How about prescription drugs and Medicare? I would have to agree that it is an absurd entitlement program in its current incarnation. Retirees that I know didn’t even bother to enroll because it would affect their private insurance benefits. Those that did enroll have found it to be cumbersome and inefficient, not unlike most government mandated programs in our country’s history. So how will a Democratic Congress fix it? Beats me. I haven’t heard any ideas from them except to say “I’m not Bush”.

I know one thing though. I don’t support mandating that private companies negotiate lower prices with the government. That’s against every free market principle I know, and I’m not amongst the folks that think pharmaceutical companies are “gouging” consumers. Drugs cost money to make. Research. Development.  They require incoming capital. Mandatory lower pricing leads to less innovation and companies will exit the marketplace.

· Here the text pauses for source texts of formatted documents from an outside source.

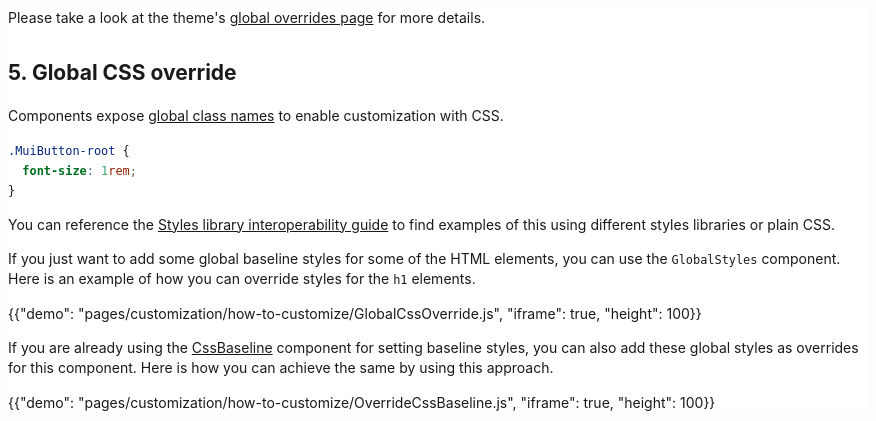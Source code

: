Please take a look at the theme's [global overrides page](/customization/theme-components/) for more details.

## 5. Global CSS override

Components expose [global class names](/styles/advanced/#with-material-ui-core) to enable customization with CSS.

```css
.MuiButton-root {
  font-size: 1rem;
}
```

You can reference the [Styles library interoperability guide](/guides/interoperability/) to find examples of this using different styles libraries or plain CSS.

If you just want to add some global baseline styles for some of the HTML elements, you can use the `GlobalStyles` component. Here is an example of how you can override styles for the `h1` elements.

{{"demo": "pages/customization/how-to-customize/GlobalCssOverride.js", "iframe": true, "height": 100}}

If you are already using the [CssBaseline](/components/css-baseline/) component for setting baseline styles, you can also add these global styles as overrides for this component. Here is how you can achieve the same by using this approach.

{{"demo": "pages/customization/how-to-customize/OverrideCssBaseline.js", "iframe": true, "height": 100}}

I’m going to also issue an agreement on the issue of VA benefits with Mr. Neal. Veterans should get the benefits they have been promised. Period.

Democrats and the environment? Well, historically, I’d say there has never been a government program they didn’t like, so regulating power producers certainly would be expected. Along with that, expect increases in energy rates, while the environmental impact will be marginal at best. Think Kyoto and a 0.7 degree Celsius benefit by 2050.

CAFÉ standards? I’m agnostic about this, although any such regulation will certainly affect the manufacturer’s bottom line. Will the Dems pursue this as a centerpiece of their energy policy? Probably. They most certainly won’t open ANWR for exploration, and alternative fuels aren’t yet cost-effective, nor will offshore drilling or refining capacity increase. Look for gridlock where energy prices are concerned.

Medical insurance? Well, hopefully, HillaryCare will stay off the docket. But how will the Democrats address skyrocketing health care increases? I’ve yet to hear anything substantive on this matter from them. I don’t have the answers to this one, nor have I claimed to. But mandated insurance coverage on the backs of the taxpayer isn’t the solution.

No Child Left Behind? Please. Should we get rid of it? Absolutely. It accomplishes nothing but lowering the bar and “equalizing” the outcome of each child’s education. One has only to look at the reduction and elimination of gifted and AP classes to see evidence of this. Will the Democrats get rid of it? Not likely. After all, it’s a government program. Look for more tax credits for the “working poor” so that they can fund post-secondary education. Real reform, like school choice, is set back years under this Congress.

Raising the federal minimum wage? Why not? Most states have a higher minimum wage than the federal minimum anyway. I believe this will be one of the first things Congress will push for, and I believe that it will pass. Should it? Who knows? This just isn’t an issue I care much about.

The war? Here is the major uncertainty. We don’t yet know the direction the Bush administration is going to go after the resignation of Rumsfeld today. We don’t know the degree of conflict the Democrats are willing to inflict upon the executive branch. Will they fund the war effort? Murtha probably wouldn’t were it up to him. It all depends on whether the liberal hawks or the doves win out in the interparty posturing for power. I’d like to think America will fill the vacuum in Iraq until the Iraqis themselves are capable of doing so, but at this point, even a wholesale evacuation of the Middle East wouldn’t surprise me.

As I review what I’ve written and what others have written, I think that mostly, when we aren’t blinded by partisanship, we all want the same thing. Prosperity. Freedom. Security. We just disagree on how to achieve those goals. No matter who is in power, we know America is great, and we’re proud to live here.